Anser?(Copyright www.www.funnylovesms.com)
A woman coz she lifts two mountain on her chest while man lifts his
crane with the help of 2 stones. By marwat
Why do Couples hold hands on Wedding Day?
Ques : Why do Couples hold hands on Wedding Day?
Ans : Just for Formality, like 2 Boxers shaking hands before Fight!!By
Uzzal
(In Urdu)
Girls Hostel ki light chali gayi.
Ek ladki ne electric office me phone karke kaha:
(Copyright www.www.funnylovesms.com)
Light chali gayi hai, aadmi bhejo.
Replied "Aadmi nahi hai, mombatti se kaam chala lo."By chumma khan
(In Urdu)
chota sardar:mummy kal raat ko,phir maine bathroom ka darvaja khola toh
light apne aap jal gaye.mummy:kaminey phir tune fridge main susu ki!
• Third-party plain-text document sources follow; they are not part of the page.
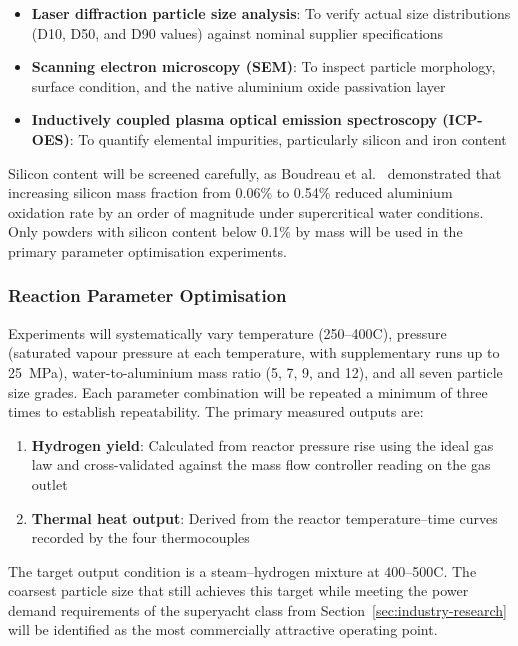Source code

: \documentclass[12pt]{article}
\begin{document}
\begin{itemize}
    \item \textbf{Laser diffraction particle size analysis}: To verify actual size 
    distributions (D10, D50, and D90 values) against nominal supplier specifications

    \item \textbf{Scanning electron microscopy (SEM)}: To inspect particle 
    morphology, surface condition, and the native aluminium oxide passivation layer

    \item \textbf{Inductively coupled plasma optical emission spectroscopy 
    (ICP-OES)}: To quantify elemental impurities, particularly silicon and iron 
    content
\end{itemize}

Silicon content will be screened carefully, as Boudreau et al.~\cite{high-temp-metal-water-reactor-exp-Canada} 
demonstrated that increasing silicon mass fraction from 0.06\% to 0.54\% reduced 
aluminium oxidation rate by an order of magnitude under supercritical water 
conditions. Only powders with silicon content below 0.1\% by mass will be used in 
the primary parameter optimisation experiments.

\subsubsection*{Reaction Parameter Optimisation}

Experiments will systematically vary temperature (250--400\textdegree C), pressure 
(saturated vapour pressure at each temperature, with supplementary runs up to 
25~MPa), water-to-aluminium mass ratio (5, 7, 9, and 12), and all seven particle 
size grades. Each parameter combination will be repeated a minimum of three times 
to establish repeatability. The primary measured outputs are:

\begin{enumerate}
    \item \textbf{Hydrogen yield}: Calculated from reactor pressure rise using the 
    ideal gas law and cross-validated against the mass flow controller reading on 
    the gas outlet
    
    \item \textbf{Thermal heat output}: Derived from the reactor temperature--time 
    curves recorded by the four thermocouples
\end{enumerate}

The target output condition is a steam--hydrogen mixture at 400--500\textdegree C. 
The coarsest particle size that still achieves this target while meeting the power 
demand requirements of the superyacht class from 
Section~\ref{sec:industry-research} will be identified as the most commercially 
attractive operating point.
\end{document}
By
baasha
(Copyright www.www.funnylovesms.com)
Once Laloo was coming out of Airport. As there was a huge rush, the
security guard told Laloo "WAIT PLEASE" for which Laloo replied "65Kgs"
and moved By kunjava
Once Laloo wanted to know the time difference between Bihar and Las
Vegas.So he called up the Tourist department and asked them "Ji..could
you tell methe time difference between Patna and Las Begas...". . The
man at the other end replies "One second sir..." and Laloo immediately
replies "thank you"and puts the phone downBy kunjava
At a bar in New York, the man to Laloo's left tells the bartender
,"JOHNNIE WALKER, SINGLE." And the man's companion says, "JACK
DANIELS,SINGLE." The bartender approaches Laloo and asks, "AND YOU,
SIR?" Lalooreplies: "LALOO YADAV, MARRIEDBy kunjava
(Copyright www.www.funnylovesms.com)
After having resigned as the CM of Bihar, Laloo decides to go modeling.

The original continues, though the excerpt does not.